My Well-Worn Copy Of Wilde’s Short-Stories.

Snacking With Panthers; The Short-Stories Of Oscar Wilde

by Jeff Baker

One of my very favorite short stories is Oscar Wilde’s “The Selfish Giant,” which I read as a children’s book in about third grade. The book included most of the text and the story was definitely there. I have since re-read the original many times and it was a few years later (also in Grade School, during those blissful days when a month stretched on for half a year) that I read Wilde’s famous novella “The Canterville Ghost.” That starts off as a spoof of ghost stories with the ancient specter trying unsuccessfully to scare off the Americans, the Otis Family, who are now living in his ancestral estate. While the opening is quite funny with the Otis twins turning the tables and playing pranks on the ghost, it gradually becomes something else; a well-done tale of redemption.
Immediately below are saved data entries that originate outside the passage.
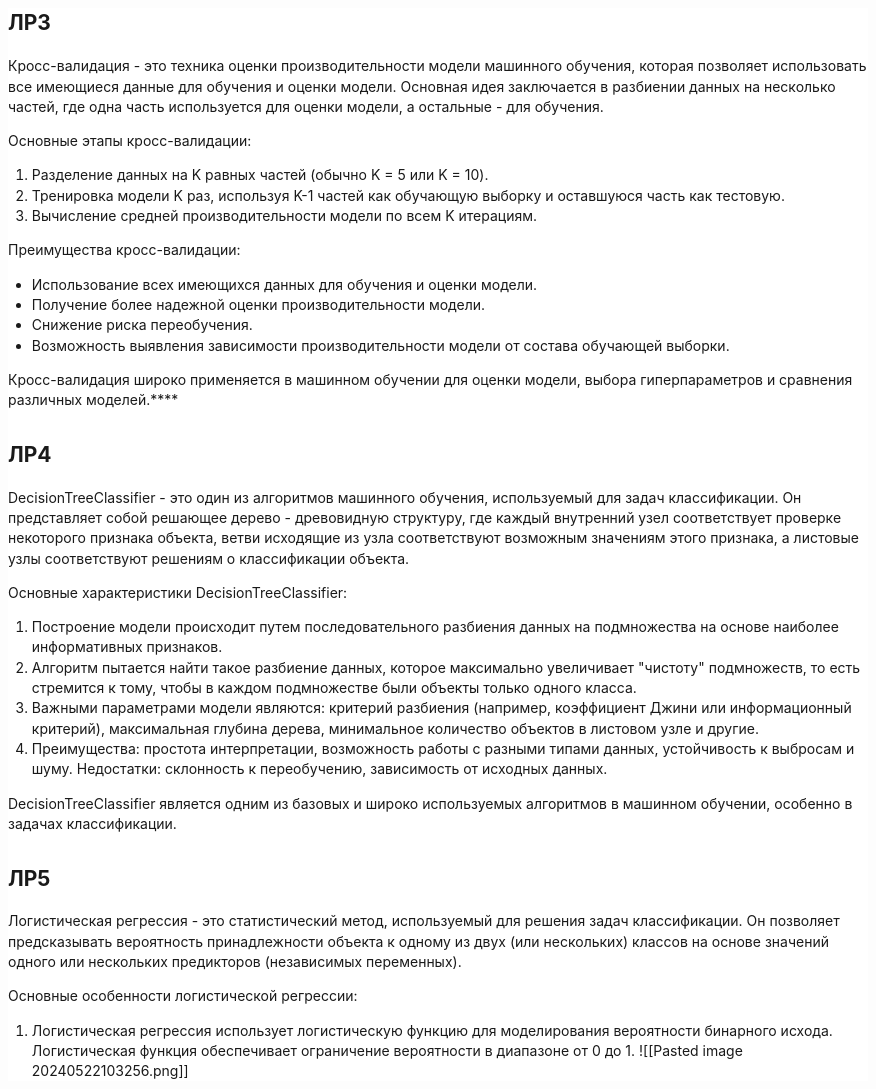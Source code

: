 ## ЛР3

Кросс-валидация - это техника оценки производительности модели машинного обучения, которая позволяет использовать все имеющиеся данные для обучения и оценки модели. Основная идея заключается в разбиении данных на несколько частей, где одна часть используется для оценки модели, а остальные - для обучения.

Основные этапы кросс-валидации:

1. Разделение данных на K равных частей (обычно K = 5 или K = 10).
2. Тренировка модели K раз, используя K-1 частей как обучающую выборку и оставшуюся часть как тестовую.
3. Вычисление средней производительности модели по всем K итерациям.

Преимущества кросс-валидации:

- Использование всех имеющихся данных для обучения и оценки модели.
- Получение более надежной оценки производительности модели.
- Снижение риска переобучения.
- Возможность выявления зависимости производительности модели от состава обучающей выборки.

Кросс-валидация широко применяется в машинном обучении для оценки модели, выбора гиперпараметров и сравнения различных моделей.****

## ЛР4
DecisionTreeClassifier - это один из алгоритмов машинного обучения, используемый для задач классификации. Он представляет собой решающее дерево - древовидную структуру, где каждый внутренний узел соответствует проверке некоторого признака объекта, ветви исходящие из узла соответствуют возможным значениям этого признака, а листовые узлы соответствуют решениям о классификации объекта.

Основные характеристики DecisionTreeClassifier:

1. Построение модели происходит путем последовательного разбиения данных на подмножества на основе наиболее информативных признаков.
2. Алгоритм пытается найти такое разбиение данных, которое максимально увеличивает "чистоту" подмножеств, то есть стремится к тому, чтобы в каждом подмножестве были объекты только одного класса.
3. Важными параметрами модели являются: критерий разбиения (например, коэффициент Джини или информационный критерий), максимальная глубина дерева, минимальное количество объектов в листовом узле и другие.
4. Преимущества: простота интерпретации, возможность работы с разными типами данных, устойчивость к выбросам и шуму. Недостатки: склонность к переобучению, зависимость от исходных данных.

DecisionTreeClassifier является одним из базовых и широко используемых алгоритмов в машинном обучении, особенно в задачах классификации.

## ЛР5
Логистическая регрессия - это статистический метод, используемый для решения задач классификации. Он позволяет предсказывать вероятность принадлежности объекта к одному из двух (или нескольких) классов на основе значений одного или нескольких предикторов (независимых переменных).

Основные особенности логистической регрессии:

1. Логистическая регрессия использует логистическую функцию для моделирования вероятности бинарного исхода. Логистическая функция обеспечивает ограничение вероятности в диапазоне от 0 до 1.
![[Pasted image 20240522103256.png]]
Irish-born Oscar Wilde (1854-1900) was actually better known as a wit, poet and lecturer until he began writing the plays which made him a sensation during the late Victorian era. His shorter prose works were not as well known at the time but they have since been republished and are even available online.

Oh, yes. As for those short-stories.

Published in magazines and Wilde’s original collections, many of them are fairy tales, often with sad endings. Don’t look for a Disney musical version of “The Nightingale and the Rose” anytime soon. The real surprise to many readers in Wilde’s fairy tales is how they are driven by the morals and mores of Christianity. This comes as surprising given what was done to Wilde by the moralists of his day. And while fairy tales of that era can be full of boring pounding in of “lessons to be learned,” Wilde’s have none of that. They come across as entertaining literature for all ages.

I had not read “Lord Arthur Saville’s Crime” (certainly not a fairy tale) before last year. All I knew about it was that the plot concerned a man predicted by a fortune teller to commit murder. That sets the reader up to read a tragedy but I did not expect the story to be as funny as it was! When Lord Arthur realizes becoming a murderer is his destiny, he sets about to do away with someone who never would be missed; and he is just terrible at it! During his unsuccessful attempts I could imagine sound effects and music from Roadrunner cartoons.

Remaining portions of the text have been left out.